Report back each line of the records that contains the string "colaborativo".

##############################

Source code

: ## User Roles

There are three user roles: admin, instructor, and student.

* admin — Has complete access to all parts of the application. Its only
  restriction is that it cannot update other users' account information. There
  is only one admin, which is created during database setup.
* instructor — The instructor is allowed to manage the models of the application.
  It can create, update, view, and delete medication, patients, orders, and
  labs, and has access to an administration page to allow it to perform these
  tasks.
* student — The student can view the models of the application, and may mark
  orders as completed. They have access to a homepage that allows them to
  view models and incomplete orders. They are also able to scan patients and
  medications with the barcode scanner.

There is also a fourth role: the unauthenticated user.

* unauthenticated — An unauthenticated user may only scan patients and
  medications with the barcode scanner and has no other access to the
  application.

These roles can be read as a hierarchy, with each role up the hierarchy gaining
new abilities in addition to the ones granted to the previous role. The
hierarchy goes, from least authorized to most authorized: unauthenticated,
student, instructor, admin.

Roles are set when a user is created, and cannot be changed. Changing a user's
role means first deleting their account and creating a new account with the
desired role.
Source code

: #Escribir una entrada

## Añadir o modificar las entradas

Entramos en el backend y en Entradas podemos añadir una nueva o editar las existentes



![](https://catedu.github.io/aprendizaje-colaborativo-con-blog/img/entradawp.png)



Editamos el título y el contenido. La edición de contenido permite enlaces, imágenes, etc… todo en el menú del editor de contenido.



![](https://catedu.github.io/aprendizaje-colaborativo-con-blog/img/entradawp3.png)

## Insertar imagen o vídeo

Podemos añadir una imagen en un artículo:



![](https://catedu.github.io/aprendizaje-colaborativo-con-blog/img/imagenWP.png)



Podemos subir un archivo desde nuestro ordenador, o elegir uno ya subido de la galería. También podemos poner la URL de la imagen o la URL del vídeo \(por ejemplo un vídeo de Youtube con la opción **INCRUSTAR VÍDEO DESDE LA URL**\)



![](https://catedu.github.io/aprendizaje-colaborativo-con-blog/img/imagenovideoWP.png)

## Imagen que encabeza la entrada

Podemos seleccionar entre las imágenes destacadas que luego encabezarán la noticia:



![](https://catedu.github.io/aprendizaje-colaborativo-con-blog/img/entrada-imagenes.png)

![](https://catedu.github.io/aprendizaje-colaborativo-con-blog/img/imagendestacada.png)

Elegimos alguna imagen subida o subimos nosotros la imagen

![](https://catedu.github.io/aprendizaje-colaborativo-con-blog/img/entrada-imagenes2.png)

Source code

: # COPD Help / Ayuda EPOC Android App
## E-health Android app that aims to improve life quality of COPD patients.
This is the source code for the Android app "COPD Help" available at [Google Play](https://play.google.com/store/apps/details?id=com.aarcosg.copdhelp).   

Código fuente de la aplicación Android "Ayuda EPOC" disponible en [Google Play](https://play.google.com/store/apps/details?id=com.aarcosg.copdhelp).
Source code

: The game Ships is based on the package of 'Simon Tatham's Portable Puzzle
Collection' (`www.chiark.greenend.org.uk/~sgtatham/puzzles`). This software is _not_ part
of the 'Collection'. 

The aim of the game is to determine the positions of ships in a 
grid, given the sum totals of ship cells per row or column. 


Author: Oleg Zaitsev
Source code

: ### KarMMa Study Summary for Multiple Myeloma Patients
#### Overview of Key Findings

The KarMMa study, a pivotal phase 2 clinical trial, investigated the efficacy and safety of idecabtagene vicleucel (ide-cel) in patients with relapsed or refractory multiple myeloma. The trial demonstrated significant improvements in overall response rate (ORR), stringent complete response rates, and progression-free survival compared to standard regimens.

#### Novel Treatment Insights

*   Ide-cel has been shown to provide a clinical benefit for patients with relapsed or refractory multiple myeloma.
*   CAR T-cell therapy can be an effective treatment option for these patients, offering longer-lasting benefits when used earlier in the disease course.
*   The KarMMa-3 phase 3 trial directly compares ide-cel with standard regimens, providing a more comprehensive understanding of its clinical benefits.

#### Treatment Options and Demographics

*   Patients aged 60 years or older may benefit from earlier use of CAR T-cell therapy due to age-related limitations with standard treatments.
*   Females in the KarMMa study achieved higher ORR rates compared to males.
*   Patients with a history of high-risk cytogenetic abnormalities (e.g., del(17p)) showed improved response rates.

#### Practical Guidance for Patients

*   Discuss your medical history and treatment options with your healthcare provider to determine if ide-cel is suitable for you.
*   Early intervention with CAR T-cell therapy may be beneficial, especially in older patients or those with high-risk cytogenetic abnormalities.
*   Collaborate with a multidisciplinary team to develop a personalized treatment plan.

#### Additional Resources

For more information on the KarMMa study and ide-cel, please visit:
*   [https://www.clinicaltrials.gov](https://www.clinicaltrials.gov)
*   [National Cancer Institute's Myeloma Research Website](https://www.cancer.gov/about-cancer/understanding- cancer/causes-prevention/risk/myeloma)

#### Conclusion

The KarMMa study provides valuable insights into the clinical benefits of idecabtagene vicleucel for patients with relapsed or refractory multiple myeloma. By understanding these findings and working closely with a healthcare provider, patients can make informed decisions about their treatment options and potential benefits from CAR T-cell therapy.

##############################

## Result:
![](https://catedu.github.io/aprendizaje-colaborativo-con-blog/img/entradawp.png)
![](https://catedu.github.io/aprendizaje-colaborativo-con-blog/img/entradawp3.png)
![](https://catedu.github.io/aprendizaje-colaborativo-con-blog/img/imagenWP.png)
![](https://catedu.github.io/aprendizaje-colaborativo-con-blog/img/imagenovideoWP.png)
![](https://catedu.github.io/aprendizaje-colaborativo-con-blog/img/entrada-imagenes.png)
![](https://catedu.github.io/aprendizaje-colaborativo-con-blog/img/imagendestacada.png)
![](https://catedu.github.io/aprendizaje-colaborativo-con-blog/img/entrada-imagenes2.png)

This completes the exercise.